With the rapid development of deep learning algorithms and high-level calculation devices, the intelligent system can be in charge of more complicated and challengeable missions for human activity recognition with higher accuracy than before. Industrial partners have already showed their great interests in the implementation of AI in real-life applications, such as autonomous driving, human-robot collaboration and healthcare monitoring. In order to fit the growing industrial needs, more efficient and lower-latency gesture recognition methods should be developed to solve the real-time problems in those intelligent systems.
This master project is based on the idea of input 2D skeletal body joints for an LSTM RNN Network to complete the human gesture recognition in real time. Our assumption is:
1 Deep Learning algorithms (CNN, RNN) could help us to solve the real-time problems in gesture recognition without a drop in accuracy compared to the traditional machine learning methods (random forest, SVM, Logistic Regression, ...)

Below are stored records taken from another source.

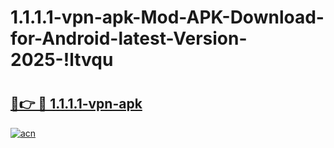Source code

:# 1.1.1.1-vpn-apk-Mod-APK-Download-for-Android-latest-Version-2025-!ltvqu

# <h2><a href="https://5rhoa0.esa.edu.pl?title=1.1.1.1-vpn-apk&ref=ltvqu">🔗👉 🔴 1.1.1.1-vpn-apk</a></h2>

[![acn](https://github.com/user-attachments/assets/0f9c940e-d8b0-45ae-aac7-cd30a18b3e1c)](https://5rhoa0.esa.edu.pl?title=1.1.1.1-vpn-apk&ref=ltvqu)

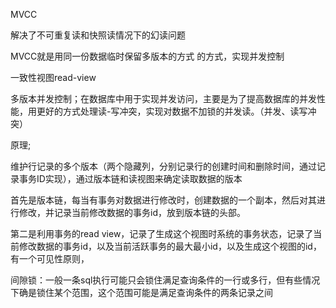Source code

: MVCC

解决了不可重复读和快照读情况下的幻读问题

MVCC就是用同一份数据临时保留多版本的方式 的方式，实现并发控制

一致性视图read-view

多版本并发控制；在数据库中用于实现并发访问，主要是为了提高数据库的并发性能，用更好的方式处理读-写冲突，实现对数据不加锁的并发读。（并发、读写冲突）

原理;

维护行记录的多个版本（两个隐藏列，分别记录行的创建时间和删除时间，通过记录事务ID实现），通过版本链和读视图来确定读取数据的版本

首先是版本链，每当有事务对数据进行修改时，创建数据的一个副本，然后对其进行修改，并记录当前修改数据的事务id，放到版本链的头部。

第二是利用事务的read view，记录了生成这个视图时系统的事务状态，记录了当前修改数据的事务id，以及当前活跃事务的最大最小id，以及生成这个视图的id，有一个可见性原则，



间隙锁：一般一条sql执行可能只会锁住满足查询条件的一行或多行，但有些情况下确是锁住某个范围，这个范围可能是满足查询条件的两条记录之间

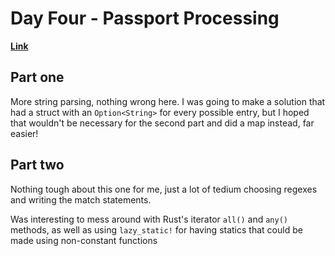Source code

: # Day Four - Passport Processing

[**Link**](https://adventofcode.com/2020/day/4)

## Part one

More string parsing, nothing wrong here.
I was going to make a solution that had a struct with an `Option<String>` for every possible entry, but I hoped that wouldn't be necessary for the second part and did a map instead, far easier!

## Part two

Nothing tough about this one for me, just a lot of tedium choosing regexes and writing the match statements.

Was interesting to mess around with Rust's iterator `all()` and `any()` methods, as well as using `lazy_static!` for having statics that could be made using non-constant functions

2 Using a series of 2D poses, rather than 3D poses or a raw 2D images, can produce an accurate estimation of the behavior of a person
3 Combining the pre-trained network 'openpose' (https://github.com/CMU-Perceptual-Computing-Lab/openpose's) and self-trained RNN could make the gesture recognition in real-time with high accuracy and low latency, compared to the existing posture recognition methods, or other offline gesture recognition methods. However, we also expect this method would exceed the state-of-the-art performance (like 3D CNN, TSN) in real-time and accuracy
- Download the latest 'Openpose' Release here: https://github.com/CMU-Perceptual-Computing-Lab/openpose/releases
- GPU accelerating release could reach
$\sim$ 20FPS on the video processing (strongly recommended - openpose-1.6.0-binaries-win64-gpu-python-flir-3d_recommended.zip) - Enable model Body-25 during the test, which gives the best pose estimation accuracy and higest processing speed
- GPU accelerating release could reach
- Download KTH human actions dataset :https://www.csc.kth.se/cvap/actions/
- Enter test and Put your test videos in the folder 'video_samples'
- Put the pretrained mmodel in the folder 'models'
- Set the gpu for real-time test
Nvida GPU (GTX 2070)\ os.environ["CUDA_VISIBLE_DEVICES"]= "i", i=0, 1, 2...
One gpu would be enough to run the test, you could modify the parameters (self.gpu_lstm, self.gpu_openpose, self.gpu0_free) to assign the GPU memory for different inference tasks - Run testBodymotion.py (** Load the model and warm it up)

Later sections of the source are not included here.